> TASK TO CARRY OUT: Pull out of the data below the stretch of lines bounded by the one containing "## [GDPR通用数据保护" and the one containing "金融与保险业占13.1%; 医疗机构占11.9%。（Trustwave 2018年全球安", both bounds included, unchanged.

[Source texts of formatted documents]
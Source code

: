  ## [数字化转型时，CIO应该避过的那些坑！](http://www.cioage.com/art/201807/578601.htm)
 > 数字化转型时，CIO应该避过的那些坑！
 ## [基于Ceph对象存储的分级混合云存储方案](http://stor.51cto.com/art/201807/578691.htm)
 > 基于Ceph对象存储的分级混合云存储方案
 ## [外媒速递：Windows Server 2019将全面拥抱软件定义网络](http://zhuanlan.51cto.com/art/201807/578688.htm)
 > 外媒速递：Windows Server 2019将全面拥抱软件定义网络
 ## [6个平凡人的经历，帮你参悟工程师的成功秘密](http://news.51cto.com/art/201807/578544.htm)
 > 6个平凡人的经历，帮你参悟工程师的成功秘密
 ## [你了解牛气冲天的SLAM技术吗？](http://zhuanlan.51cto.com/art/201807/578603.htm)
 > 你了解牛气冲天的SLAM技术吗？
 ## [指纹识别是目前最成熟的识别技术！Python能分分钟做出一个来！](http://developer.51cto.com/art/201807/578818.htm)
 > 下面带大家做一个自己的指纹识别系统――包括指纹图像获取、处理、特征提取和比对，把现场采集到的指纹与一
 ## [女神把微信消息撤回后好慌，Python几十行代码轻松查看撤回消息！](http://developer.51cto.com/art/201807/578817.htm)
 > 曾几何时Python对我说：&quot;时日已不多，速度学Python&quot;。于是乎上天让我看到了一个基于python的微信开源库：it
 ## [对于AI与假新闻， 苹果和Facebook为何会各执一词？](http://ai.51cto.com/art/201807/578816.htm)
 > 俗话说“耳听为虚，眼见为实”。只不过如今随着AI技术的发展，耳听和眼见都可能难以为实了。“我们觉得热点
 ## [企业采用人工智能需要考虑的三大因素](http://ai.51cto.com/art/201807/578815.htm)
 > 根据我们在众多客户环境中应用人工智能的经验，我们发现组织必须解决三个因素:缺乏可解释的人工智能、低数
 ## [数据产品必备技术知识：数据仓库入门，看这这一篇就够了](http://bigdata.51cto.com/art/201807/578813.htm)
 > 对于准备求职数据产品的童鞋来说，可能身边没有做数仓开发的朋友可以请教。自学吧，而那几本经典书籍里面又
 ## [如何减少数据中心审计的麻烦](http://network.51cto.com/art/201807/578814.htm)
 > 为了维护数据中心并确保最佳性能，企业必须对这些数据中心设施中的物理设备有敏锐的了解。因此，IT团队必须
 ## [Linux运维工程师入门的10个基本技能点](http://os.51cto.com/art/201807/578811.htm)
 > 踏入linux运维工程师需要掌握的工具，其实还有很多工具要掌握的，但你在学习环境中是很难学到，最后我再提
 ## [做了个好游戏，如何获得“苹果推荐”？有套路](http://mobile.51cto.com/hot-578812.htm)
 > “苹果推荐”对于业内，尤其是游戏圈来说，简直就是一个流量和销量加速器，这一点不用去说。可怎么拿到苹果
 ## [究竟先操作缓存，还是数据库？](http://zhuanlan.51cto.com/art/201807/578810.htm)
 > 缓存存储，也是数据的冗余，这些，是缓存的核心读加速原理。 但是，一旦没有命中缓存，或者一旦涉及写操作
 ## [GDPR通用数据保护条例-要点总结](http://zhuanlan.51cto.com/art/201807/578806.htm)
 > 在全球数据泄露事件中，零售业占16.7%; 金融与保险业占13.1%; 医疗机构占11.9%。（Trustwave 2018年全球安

* * *

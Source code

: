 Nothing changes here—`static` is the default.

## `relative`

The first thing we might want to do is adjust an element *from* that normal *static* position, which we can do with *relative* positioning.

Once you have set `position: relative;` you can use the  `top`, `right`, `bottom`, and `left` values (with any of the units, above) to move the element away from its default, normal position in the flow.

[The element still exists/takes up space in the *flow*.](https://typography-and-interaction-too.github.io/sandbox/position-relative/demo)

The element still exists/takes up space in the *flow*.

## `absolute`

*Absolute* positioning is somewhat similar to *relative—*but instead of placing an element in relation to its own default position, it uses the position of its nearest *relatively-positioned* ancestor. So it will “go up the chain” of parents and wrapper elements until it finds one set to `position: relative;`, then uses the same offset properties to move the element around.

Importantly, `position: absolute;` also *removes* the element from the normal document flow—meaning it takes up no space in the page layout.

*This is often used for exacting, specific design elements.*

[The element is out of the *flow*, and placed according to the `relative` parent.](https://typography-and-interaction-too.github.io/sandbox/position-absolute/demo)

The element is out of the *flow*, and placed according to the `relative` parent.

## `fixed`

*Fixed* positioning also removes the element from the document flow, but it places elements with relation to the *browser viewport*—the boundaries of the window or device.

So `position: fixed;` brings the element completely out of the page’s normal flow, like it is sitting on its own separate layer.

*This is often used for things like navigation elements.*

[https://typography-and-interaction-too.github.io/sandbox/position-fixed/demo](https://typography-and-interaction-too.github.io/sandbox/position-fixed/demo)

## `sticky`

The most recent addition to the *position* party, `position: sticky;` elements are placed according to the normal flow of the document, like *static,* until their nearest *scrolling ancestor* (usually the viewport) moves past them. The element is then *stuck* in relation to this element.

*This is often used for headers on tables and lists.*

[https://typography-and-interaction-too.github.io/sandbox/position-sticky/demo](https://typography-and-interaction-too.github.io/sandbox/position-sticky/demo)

> TASK SOLUTION:
 ## [GDPR通用数据保护条例-要点总结](http://zhuanlan.51cto.com/art/201807/578806.htm)
 > 在全球数据泄露事件中，零售业占16.7%; 金融与保险业占13.1%; 医疗机构占11.9%。（Trustwave 2018年全球安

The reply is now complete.